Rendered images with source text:
——
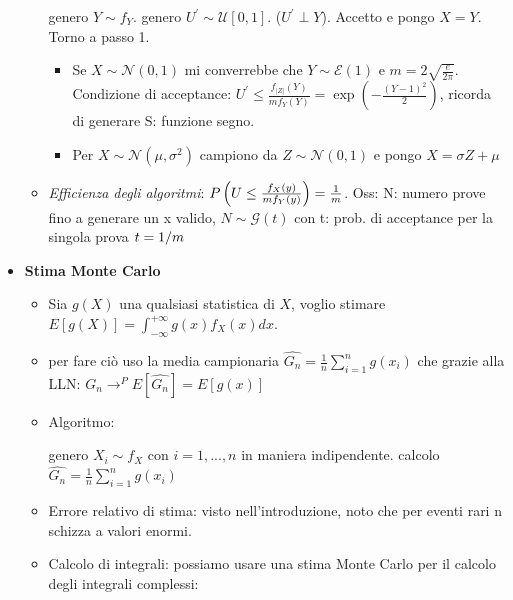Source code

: \documentclass[8pt]{extarticle}
\begin{document}
\begin{multicols*}{3}
\begin{itemize}
\begin{itemize}
                        \begin{algorithmic}[1]
                            \State genero $Y\sim f_{Y}$.
                            \State genero $U^{'}\sim\mathcal{U}[0,1]$. ($U^{'}\perp Y$).
                            \State Accetto e pongo $X=Y$.
                            \Else
                            \State Torno a passo 1.
                            \EndIf
                        \end{algorithmic}
                        \begin{itemize}
                            \item Se $X\sim\mathcal{N}(0,1)$ mi converrebbe che $Y\sim\mathcal{E}(1)$ e $m=2\sqrt{\frac{e}{2\pi}}$.
                            Condizione di acceptance: $U^{'}\leq \frac{f_{|Z|}(Y)}{mf_{Y}(Y)}=\exp{(-\frac{(Y-1)^{2}}{2})}$, ricorda di generare S: funzione segno.
                            \item Per $X\sim\mathcal{N}(\mu,\sigma^{2})$ campiono da $Z\sim\mathcal{N}(0,1)$ e pongo $X=\sigma Z+\mu$
                        \end{itemize}
                  \item \textit{Efficienza degli algoritmi}: $P\left(U\leq \frac{f_{X}(y)}{mf_{Y}(y)}\right)=\frac{1}{m}\newline$.
                  Oss: N: numero prove fino a generare un x valido, $N\sim\mathcal{G}(t)$ con t: prob. di acceptance per la singola prova $t=1/m\newline \newline$ %
              \end{itemize}
        \item \textbf{Stima Monte Carlo}
              \begin{itemize}
                  \item Sia $g(X)$ una qualsiasi statistica di $X$, voglio stimare $E[g(X)]=\int_{-\infty}^{+\infty}g(x)f_X(x)dx$.
                  \item per fare ciò uso la media campionaria $\hat{G_{n}}=\frac{1}{n}\sum_{i=1}^{n}g(x_{i})$ che grazie alla LLN: $\hat{G_{n}} \rightarrow^{P}E[\hat{G_{n}}]=E[g(x)]$
                  \item Algoritmo:
                        \begin{algorithmic}[1]
                            \State genero $X_{i}\sim f_{X}$ con $ i=1,...,n$ in maniera indipendente.
                            \State calcolo $\hat{G_{n}}=\frac{1}{n}\sum_{i=1}^{n}g(x_{i})$
                        \end{algorithmic}
                  \item Errore relativo di stima: visto nell'introduzione, noto che per eventi rari n schizza a valori enormi.
                  \item Calcolo di integrali: possiamo usare una stima Monte Carlo per il calcolo degli integrali complessi:


\end{itemize}
\end{itemize}
\end{multicols*}
\end{document}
——
## EXERCISE PROMPT:
Retype exactly the lines above, from the one with "mi converrebbe che" through the one with "a valori enormi.", inclusive.

## RESULT OF THE TASK:
                            \item Se $X\sim\mathcal{N}(0,1)$ mi converrebbe che $Y\sim\mathcal{E}(1)$ e $m=2\sqrt{\frac{e}{2\pi}}$.
                            Condizione di acceptance: $U^{'}\leq \frac{f_{|Z|}(Y)}{mf_{Y}(Y)}=\exp{(-\frac{(Y-1)^{2}}{2})}$, ricorda di generare S: funzione segno.
                            \item Per $X\sim\mathcal{N}(\mu,\sigma^{2})$ campiono da $Z\sim\mathcal{N}(0,1)$ e pongo $X=\sigma Z+\mu$
                        \end{itemize}
                  \item \textit{Efficienza degli algoritmi}: $P\left(U\leq \frac{f_{X}(y)}{mf_{Y}(y)}\right)=\frac{1}{m}\newline$.
                  Oss: N: numero prove fino a generare un x valido, $N\sim\mathcal{G}(t)$ con t: prob. di acceptance per la singola prova $t=1/m\newline \newline$ %
              \end{itemize}
        \item \textbf{Stima Monte Carlo}
              \begin{itemize}
                  \item Sia $g(X)$ una qualsiasi statistica di $X$, voglio stimare $E[g(X)]=\int_{-\infty}^{+\infty}g(x)f_X(x)dx$.
                  \item per fare ciò uso la media campionaria $\hat{G_{n}}=\frac{1}{n}\sum_{i=1}^{n}g(x_{i})$ che grazie alla LLN: $\hat{G_{n}} \rightarrow^{P}E[\hat{G_{n}}]=E[g(x)]$
                  \item Algoritmo:
                        \begin{algorithmic}[1]
                            \State genero $X_{i}\sim f_{X}$ con $ i=1,...,n$ in maniera indipendente.
                            \State calcolo $\hat{G_{n}}=\frac{1}{n}\sum_{i=1}^{n}g(x_{i})$
                        \end{algorithmic}
                  \item Errore relativo di stima: visto nell'introduzione, noto che per eventi rari n schizza a valori enormi.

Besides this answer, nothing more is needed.